Action item: How many lines in the records below contain the word "case"? State only that number.
________
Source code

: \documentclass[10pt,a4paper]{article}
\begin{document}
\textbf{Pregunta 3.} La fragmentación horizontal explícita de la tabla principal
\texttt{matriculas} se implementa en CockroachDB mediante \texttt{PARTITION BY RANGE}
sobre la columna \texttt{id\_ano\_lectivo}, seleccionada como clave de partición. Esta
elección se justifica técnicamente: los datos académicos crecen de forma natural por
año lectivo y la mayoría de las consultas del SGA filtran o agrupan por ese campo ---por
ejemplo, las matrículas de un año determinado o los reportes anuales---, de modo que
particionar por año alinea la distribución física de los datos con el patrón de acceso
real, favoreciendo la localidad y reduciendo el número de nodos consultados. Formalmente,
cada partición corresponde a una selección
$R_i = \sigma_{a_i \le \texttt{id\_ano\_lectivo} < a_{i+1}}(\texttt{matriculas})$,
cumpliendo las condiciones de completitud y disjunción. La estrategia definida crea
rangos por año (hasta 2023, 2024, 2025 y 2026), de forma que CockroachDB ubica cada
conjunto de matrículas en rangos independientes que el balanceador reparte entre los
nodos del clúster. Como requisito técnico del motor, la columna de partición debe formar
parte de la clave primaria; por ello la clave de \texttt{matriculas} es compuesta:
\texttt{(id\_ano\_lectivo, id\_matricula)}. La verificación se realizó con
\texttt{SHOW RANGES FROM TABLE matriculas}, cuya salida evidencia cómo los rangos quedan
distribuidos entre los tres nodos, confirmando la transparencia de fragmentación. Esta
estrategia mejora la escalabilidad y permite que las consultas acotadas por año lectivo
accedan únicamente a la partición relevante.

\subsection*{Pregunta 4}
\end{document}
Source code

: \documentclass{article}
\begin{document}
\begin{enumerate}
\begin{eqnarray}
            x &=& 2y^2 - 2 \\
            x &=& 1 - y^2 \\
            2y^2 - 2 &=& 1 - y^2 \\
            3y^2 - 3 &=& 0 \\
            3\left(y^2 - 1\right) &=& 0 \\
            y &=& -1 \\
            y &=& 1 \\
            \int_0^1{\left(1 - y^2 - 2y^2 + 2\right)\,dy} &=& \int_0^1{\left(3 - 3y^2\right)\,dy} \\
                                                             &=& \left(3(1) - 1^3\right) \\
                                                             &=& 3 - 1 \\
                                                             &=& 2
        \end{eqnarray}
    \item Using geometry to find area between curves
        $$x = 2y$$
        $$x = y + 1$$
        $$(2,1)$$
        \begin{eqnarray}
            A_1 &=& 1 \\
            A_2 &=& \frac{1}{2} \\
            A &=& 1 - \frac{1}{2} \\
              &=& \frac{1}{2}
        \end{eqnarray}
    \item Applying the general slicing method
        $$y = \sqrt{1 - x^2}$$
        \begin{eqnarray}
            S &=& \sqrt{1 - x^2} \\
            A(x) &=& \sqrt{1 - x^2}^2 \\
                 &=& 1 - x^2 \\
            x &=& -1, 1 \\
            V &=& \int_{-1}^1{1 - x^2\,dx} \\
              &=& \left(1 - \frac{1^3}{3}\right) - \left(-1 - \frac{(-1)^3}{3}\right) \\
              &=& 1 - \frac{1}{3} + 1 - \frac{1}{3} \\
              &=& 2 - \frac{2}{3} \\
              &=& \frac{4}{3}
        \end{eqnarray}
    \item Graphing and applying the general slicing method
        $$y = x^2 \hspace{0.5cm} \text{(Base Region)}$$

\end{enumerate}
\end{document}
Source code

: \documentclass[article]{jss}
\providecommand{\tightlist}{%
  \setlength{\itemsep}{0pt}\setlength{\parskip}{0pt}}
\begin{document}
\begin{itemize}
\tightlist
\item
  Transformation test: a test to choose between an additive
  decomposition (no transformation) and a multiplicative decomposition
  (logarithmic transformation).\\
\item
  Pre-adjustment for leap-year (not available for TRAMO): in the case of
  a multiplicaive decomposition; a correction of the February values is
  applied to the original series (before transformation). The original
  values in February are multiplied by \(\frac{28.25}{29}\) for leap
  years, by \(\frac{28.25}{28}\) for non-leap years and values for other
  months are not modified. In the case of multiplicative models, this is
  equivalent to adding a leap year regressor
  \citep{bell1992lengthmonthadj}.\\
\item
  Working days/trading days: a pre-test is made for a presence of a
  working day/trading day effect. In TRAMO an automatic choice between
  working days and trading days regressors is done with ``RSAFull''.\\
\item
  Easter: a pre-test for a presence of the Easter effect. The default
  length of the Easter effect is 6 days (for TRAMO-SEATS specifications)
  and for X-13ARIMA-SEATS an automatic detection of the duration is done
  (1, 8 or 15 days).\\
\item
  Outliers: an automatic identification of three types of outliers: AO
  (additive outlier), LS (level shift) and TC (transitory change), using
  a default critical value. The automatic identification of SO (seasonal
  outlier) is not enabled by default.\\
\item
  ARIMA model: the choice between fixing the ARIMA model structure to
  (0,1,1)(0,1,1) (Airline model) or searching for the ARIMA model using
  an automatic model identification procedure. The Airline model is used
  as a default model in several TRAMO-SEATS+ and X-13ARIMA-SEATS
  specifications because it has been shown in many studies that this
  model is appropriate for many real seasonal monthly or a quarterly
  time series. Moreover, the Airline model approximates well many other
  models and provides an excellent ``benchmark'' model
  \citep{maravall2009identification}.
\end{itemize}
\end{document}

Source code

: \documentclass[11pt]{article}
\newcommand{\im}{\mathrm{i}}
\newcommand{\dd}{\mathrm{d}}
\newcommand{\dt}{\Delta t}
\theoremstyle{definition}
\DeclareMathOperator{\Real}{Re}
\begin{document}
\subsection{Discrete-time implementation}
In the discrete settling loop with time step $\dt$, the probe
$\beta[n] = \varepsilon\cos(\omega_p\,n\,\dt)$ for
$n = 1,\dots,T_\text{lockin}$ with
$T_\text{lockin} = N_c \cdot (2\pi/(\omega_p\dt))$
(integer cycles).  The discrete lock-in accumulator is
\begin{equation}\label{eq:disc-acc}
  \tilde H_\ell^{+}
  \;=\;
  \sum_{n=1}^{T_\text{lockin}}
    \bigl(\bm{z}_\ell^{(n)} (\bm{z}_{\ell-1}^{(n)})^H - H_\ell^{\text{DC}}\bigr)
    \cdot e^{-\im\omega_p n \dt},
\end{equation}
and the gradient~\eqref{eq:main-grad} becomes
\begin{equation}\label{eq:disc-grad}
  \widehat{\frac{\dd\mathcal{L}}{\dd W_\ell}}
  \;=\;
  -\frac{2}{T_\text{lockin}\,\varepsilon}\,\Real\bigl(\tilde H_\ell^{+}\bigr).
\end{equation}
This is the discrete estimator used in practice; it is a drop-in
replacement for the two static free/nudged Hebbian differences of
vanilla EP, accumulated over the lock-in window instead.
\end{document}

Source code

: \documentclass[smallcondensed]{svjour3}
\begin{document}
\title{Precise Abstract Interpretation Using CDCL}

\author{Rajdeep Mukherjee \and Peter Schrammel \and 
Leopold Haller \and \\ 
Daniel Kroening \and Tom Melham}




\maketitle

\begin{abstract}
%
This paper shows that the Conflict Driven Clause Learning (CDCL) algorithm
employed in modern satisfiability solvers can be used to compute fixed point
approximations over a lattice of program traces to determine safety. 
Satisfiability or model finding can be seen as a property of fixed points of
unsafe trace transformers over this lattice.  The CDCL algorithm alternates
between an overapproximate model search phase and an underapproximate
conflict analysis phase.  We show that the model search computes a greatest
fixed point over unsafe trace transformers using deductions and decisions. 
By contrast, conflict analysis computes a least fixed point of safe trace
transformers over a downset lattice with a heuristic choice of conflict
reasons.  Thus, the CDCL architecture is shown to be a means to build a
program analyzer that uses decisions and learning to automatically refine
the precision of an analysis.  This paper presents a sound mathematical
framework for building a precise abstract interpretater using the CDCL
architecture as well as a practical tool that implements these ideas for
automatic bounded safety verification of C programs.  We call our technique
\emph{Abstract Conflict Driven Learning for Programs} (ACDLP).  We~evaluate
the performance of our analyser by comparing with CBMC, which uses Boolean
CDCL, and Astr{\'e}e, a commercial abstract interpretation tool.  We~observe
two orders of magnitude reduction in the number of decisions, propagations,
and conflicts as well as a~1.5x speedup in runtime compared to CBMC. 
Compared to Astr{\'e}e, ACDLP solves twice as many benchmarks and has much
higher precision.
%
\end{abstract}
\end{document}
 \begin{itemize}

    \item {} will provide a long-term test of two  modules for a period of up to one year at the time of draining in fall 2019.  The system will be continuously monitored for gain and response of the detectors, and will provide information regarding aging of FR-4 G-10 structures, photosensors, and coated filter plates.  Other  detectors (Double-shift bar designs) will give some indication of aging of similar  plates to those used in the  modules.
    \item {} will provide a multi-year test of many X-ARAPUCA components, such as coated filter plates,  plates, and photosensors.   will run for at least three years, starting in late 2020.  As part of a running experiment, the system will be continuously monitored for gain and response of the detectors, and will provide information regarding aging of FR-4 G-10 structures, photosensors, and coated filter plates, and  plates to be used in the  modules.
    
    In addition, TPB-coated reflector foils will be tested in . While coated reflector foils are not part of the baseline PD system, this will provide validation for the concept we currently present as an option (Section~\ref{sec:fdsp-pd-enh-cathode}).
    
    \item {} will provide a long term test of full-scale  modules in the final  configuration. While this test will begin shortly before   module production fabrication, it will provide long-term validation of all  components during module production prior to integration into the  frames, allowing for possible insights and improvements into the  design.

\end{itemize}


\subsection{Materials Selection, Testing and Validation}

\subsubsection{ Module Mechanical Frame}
________
Reply: 2